"A figura geométrica conhecida como Vesica Piscis é materializada na ânfora que está, pela primeira vez, em exibição num espaço de arte. Essa peça central, que conecta todas as demais, nos mostra dois círculos de igual tamanho que se interseccionam. Trata-se de um potente símbolo, parte da geometria sagrada de muitas antigas civilizações. A Vesica Piscis nos remete a Teoria matemática dos conjuntos ao indicar a possibilidade de algo pertencer simultaneamente a dois grupos distintos. Ou seja, cria uma zona comum afirmando que algo não precisa ser ou A ou B, mas pode ser A e B ao mesmo tempo. Um desenho cheio de implicações, que vai além do binarismo expresso linguísticamente pela conjunção ou a favor de uma simultaneidade expressa pela conjunção e.

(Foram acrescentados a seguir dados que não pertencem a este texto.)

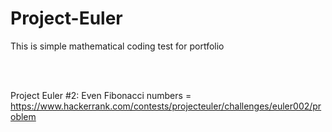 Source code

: # Project-Euler
This is simple mathematical coding test for portfolio

<br>
<br>

Project Euler #2: Even Fibonacci numbers = https://www.hackerrank.com/contests/projecteuler/challenges/euler002/problem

Desde quando a lógica binária de gênero passou a ser naturalizada socialmente? Desde quando ela se tornou a única validada pelos governos, pelas instituições, pela própria escrita da História? É nesse sentido que Vesica Piscis pode ser compreendida como um elo perdido agora reencontrado ou reapresentado. Não apenas por exibir a conexão entre dois círculos - materialização da própria definição de elo - mas por nos reconectar a um passado onde talvez as categorias pudessem se relacionar de outras maneiras. Um passado fabulado pela exposição, cuja existência concreta jamais será atestada, mas que, no entanto, os objetos aqui reunidos reivindicam, à sua maneira, reconhecimento."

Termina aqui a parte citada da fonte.